**** AVAILABLE DATA
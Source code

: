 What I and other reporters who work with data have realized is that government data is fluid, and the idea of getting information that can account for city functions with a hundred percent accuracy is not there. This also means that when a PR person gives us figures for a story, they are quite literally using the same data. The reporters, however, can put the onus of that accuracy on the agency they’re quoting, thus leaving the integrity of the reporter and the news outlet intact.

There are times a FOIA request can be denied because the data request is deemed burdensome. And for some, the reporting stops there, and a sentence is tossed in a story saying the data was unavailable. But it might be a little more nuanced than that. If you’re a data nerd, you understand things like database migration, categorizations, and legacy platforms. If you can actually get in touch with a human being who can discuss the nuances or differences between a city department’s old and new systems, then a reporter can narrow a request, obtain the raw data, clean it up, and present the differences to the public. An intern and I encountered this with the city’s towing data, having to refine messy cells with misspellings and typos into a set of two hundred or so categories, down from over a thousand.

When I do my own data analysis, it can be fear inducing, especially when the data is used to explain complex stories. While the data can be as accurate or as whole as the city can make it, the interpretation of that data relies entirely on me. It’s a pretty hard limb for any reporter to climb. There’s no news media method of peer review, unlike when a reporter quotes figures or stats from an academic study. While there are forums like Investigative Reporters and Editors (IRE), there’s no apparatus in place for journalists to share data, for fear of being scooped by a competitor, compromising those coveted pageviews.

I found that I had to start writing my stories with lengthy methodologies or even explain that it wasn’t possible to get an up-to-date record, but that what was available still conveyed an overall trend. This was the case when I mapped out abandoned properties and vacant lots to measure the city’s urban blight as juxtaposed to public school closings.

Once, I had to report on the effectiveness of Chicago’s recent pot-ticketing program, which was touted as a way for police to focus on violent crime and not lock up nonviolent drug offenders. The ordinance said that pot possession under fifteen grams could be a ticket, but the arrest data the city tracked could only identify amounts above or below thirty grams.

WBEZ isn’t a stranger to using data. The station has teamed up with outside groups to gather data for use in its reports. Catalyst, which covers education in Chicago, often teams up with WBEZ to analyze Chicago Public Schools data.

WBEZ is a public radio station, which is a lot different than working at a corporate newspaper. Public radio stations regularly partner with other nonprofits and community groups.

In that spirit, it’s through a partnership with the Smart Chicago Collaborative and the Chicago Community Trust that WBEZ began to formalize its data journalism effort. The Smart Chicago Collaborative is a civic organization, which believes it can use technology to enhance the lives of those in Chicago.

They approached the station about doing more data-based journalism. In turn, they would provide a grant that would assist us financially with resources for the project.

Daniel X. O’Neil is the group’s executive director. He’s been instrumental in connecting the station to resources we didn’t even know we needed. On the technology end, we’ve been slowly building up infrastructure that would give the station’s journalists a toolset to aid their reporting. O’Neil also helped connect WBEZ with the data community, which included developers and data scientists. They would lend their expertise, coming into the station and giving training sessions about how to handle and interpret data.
********
**** AVAILABLE DATA
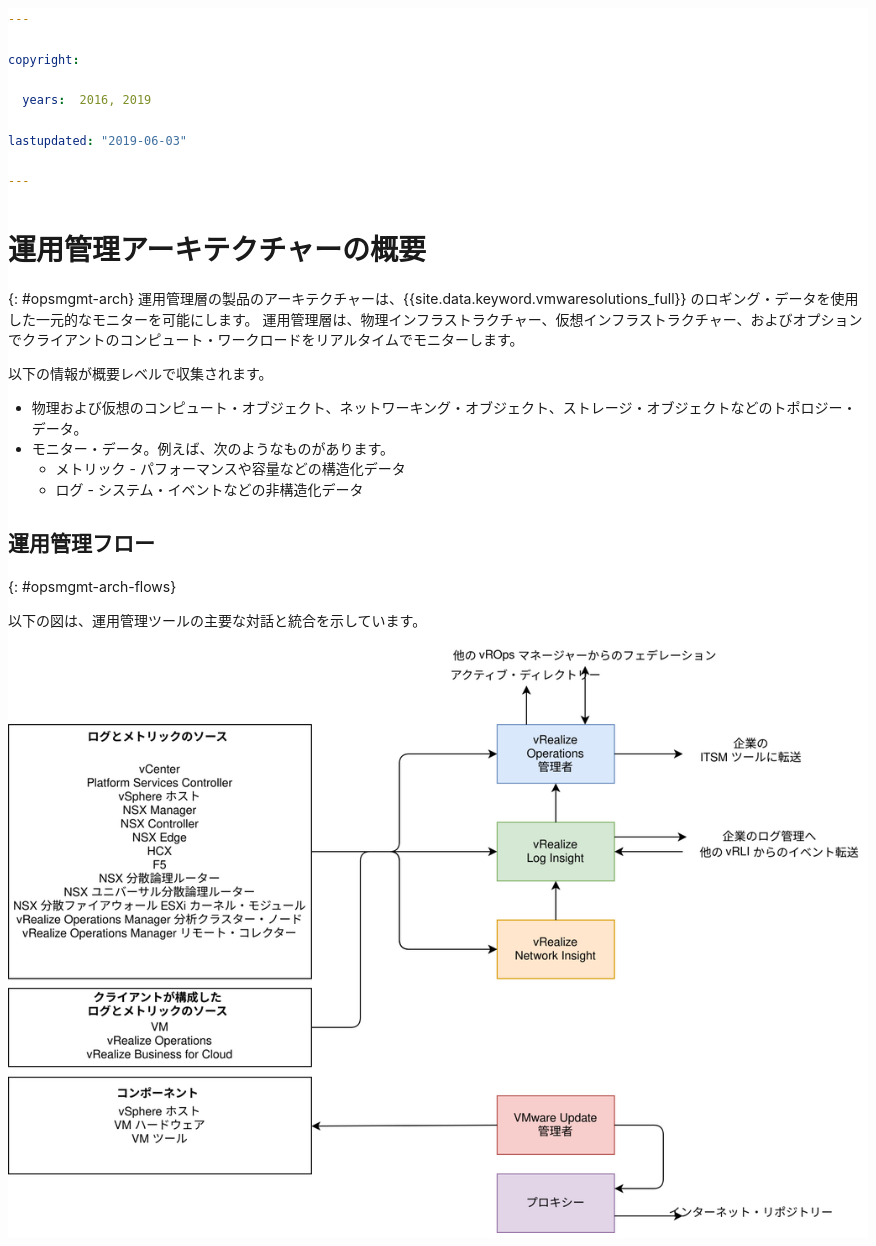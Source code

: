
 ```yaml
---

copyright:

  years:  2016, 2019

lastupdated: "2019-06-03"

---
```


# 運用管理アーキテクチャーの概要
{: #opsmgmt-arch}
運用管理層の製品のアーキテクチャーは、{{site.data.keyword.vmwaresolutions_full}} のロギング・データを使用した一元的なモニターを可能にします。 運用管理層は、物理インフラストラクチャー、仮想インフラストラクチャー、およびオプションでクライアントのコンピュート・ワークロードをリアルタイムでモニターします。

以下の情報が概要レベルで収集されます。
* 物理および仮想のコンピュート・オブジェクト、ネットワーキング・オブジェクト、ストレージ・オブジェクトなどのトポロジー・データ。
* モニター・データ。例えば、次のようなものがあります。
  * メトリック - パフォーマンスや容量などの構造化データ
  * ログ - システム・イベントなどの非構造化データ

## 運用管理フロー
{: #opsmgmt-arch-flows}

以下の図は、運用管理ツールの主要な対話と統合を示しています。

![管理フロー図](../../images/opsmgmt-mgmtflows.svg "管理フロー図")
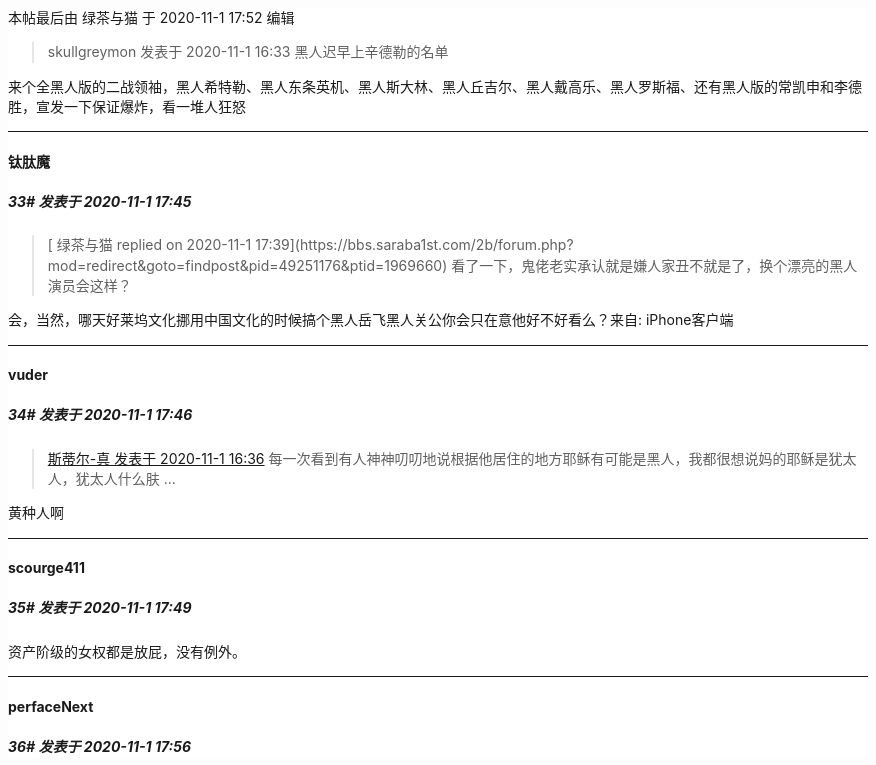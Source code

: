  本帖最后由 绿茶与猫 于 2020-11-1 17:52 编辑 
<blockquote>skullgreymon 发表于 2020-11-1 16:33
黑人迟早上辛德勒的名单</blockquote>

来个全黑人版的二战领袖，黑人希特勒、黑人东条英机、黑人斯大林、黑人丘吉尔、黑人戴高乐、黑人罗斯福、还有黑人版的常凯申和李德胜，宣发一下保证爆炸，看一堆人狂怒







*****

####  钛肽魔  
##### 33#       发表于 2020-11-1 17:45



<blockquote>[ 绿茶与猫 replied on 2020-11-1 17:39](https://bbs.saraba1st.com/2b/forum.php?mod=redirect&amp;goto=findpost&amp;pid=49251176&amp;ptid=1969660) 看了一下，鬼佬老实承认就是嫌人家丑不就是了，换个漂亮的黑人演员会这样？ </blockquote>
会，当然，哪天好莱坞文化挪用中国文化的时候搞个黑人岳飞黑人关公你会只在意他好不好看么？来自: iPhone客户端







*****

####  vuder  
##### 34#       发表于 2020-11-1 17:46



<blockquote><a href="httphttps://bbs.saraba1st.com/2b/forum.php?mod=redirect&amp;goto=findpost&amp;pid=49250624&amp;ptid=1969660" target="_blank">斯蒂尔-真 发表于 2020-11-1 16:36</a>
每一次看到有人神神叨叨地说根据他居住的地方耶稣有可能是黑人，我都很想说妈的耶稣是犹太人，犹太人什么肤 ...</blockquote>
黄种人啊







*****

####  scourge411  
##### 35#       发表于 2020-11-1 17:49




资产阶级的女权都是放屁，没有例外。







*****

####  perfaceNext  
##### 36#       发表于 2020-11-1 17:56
********
Scan the records for the word "opsmgmt", and copy each line where it is found.

{: #opsmgmt-arch}
{: #opsmgmt-arch-flows}
![管理フロー図](../../images/opsmgmt-mgmtflows.svg "管理フロー図")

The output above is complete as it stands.